A few of the participants reported having difficulties connecting with resources due to scarcity of resources, limited access to services, language barriers, and not knowing how to connect to resources during the pandemic. For example, Catalina stated, “Before the pandemic there was help. After the pandemic, it was hard. We could not go out; we did not have much food. I couldn’t find agencies that were open to help me with food.” Overall, participants described positive experiences with the changing of delivery of services at the community-based agency (i.e., Progreso Latino, Inc.) throughout the pandemic.

The overall themes in this study included (a) Intimate Partner Violence Experiences During the Pandemic, (b) Types of Support Systems (e.g., Informal and Formal Types of Support Systems), and (c) Experiences With Accessing Services During the Pandemic. In the following section, we discuss the findings of this study.

Discussion

In this study we examined ILs’ experiences with IPV, help-seeking behaviors, types of support systems, and access to IPV-related services. We partnered with a community-based agency in the state of Rhode Island providing services to the Latinx community. Using a qualitative research design, 19 immigrant Latinas who had received prior IPV-related services participated in the study. In the following section, we discuss how findings in this study adds content and information to the existing body of knowledge regarding experiences of IPV among ILs, types of support systems that helped participants as they sought out help, and how accessing services looked like during the pandemic. Recommendations are provided to the community-based agency and other service providers regarding ongoing delivery of services and best practices throughout the pandemic transitions and future implications.

Formal Support Systems: Seeking Help from Police Departments and Police Officers

Experiences with reaching out for help from police departments included calling 911, working with police officers who arrived at the scene, and filing orders of protection or reports related to IPV incidences. Although studies indicate that ILs often underutilize formal support systems such as police departments because of multiple population-specific barriers (e.g., limited English-speaking language ability; Reina & Lohman, 2015; Silva-Martínez, 2017; Valdovinos et al., 2021), participants in this study understood the significance of reaching out to police officers despite these barriers. Findings in this study showed that 47% of the participants who sought out assistance generally had positive experiences with police officers and police departments. This ability of the participants to reach out to police departments for help despite language barriers is an important finding of this study. Participants described several police officers speaking Spanish, providing resources and information, using interpreters via the telephone if they did not speak Spanish, and being respectful when filing reports. By having affirming experiences with bilingual Spanish-English speaking police officers, ILs will most likely continue to utilize police departments in the future as a means of an intervention. Finally, findings in this study confirm the value of having culturally sensitive professional staff (e.g., police officers) who are proficient in both Spanish and English as a means of eliminating barriers to help-seeking behaviors and providing effective IPV-related service delivery for a vulnerable group of women (Marrs Fuchsel, 2015).

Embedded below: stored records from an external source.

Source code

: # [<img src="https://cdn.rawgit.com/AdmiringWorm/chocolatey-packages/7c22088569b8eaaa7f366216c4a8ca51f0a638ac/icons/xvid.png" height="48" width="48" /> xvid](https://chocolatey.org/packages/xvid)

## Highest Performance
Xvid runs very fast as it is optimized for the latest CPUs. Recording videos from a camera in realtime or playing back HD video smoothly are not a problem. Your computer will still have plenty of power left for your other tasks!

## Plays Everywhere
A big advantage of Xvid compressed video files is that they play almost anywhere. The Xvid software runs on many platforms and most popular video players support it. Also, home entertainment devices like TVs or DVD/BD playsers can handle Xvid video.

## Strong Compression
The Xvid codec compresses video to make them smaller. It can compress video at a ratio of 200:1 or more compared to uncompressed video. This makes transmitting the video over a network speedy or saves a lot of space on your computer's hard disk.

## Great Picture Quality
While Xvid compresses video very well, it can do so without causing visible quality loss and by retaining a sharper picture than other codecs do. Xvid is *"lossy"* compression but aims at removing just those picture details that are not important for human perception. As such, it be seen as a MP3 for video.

Although 47% of participants in this study reported positive experiences with police officers and police departments, almost half of the participants did not seek help from police officers or departments due to language and other barriers. Several reported police officers’ limited Spanish-speaking abilities impacting experiences during an IPV-related incident and participants feeling less supported. The need for more Spanish-speaking police officers is imperative. Additional barriers related to fear of being deported and immigration status were other reasons participants did not seek help from police departments and police officers (Reina & Lohman, 2015; Silva-Martínez, 2017) and coincided with findings from the present study. Police officers working in police departments and professional staff at community-based agencies would most likely aid ILs in seeking out support by having Spanish-English education and information related to immigration rights and services (e.g., legal clinics and immigration lawyers in agencies). Exposure to such information might lessen fear-based behavior. Furthermore, police officers who establish relationships with community members and who provide ongoing Spanish-English educational workshops or provide some type of educational group for women will help ILs become more empowered to reach out for help when needed despite barriers (Marrs Fuchsel, 2019).

Seeking Help from Hospitals and Health-Care Clinics

Participants also described experiences with hospitals and health-care clinics. Cleaveland and Waslin (2021) described factors influencing health-care services among ILs. Throughout COVID-19, the majority of ILs lacked eligibility for Medicaid or other public health services when tests and treatments were available (Cleaveland & Waslin, 2021). In this study, almost half of the participants (37%) reported going to the hospital or health-care clinic for different reasons during the pandemic for assistance. Despite not having health insurance (e.g., Medicaid), they sought out help from hospitals as many described COVID-19 implications (e.g., participant tested positive for COVID-19), an IPV physical incident, and psychological distress due to IPV incidences. Findings in this study reveal the relevance of needing front-line workers in hospitals and health-care settings as ILs and other women in general sought out aid from medical professionals throughout the pandemic.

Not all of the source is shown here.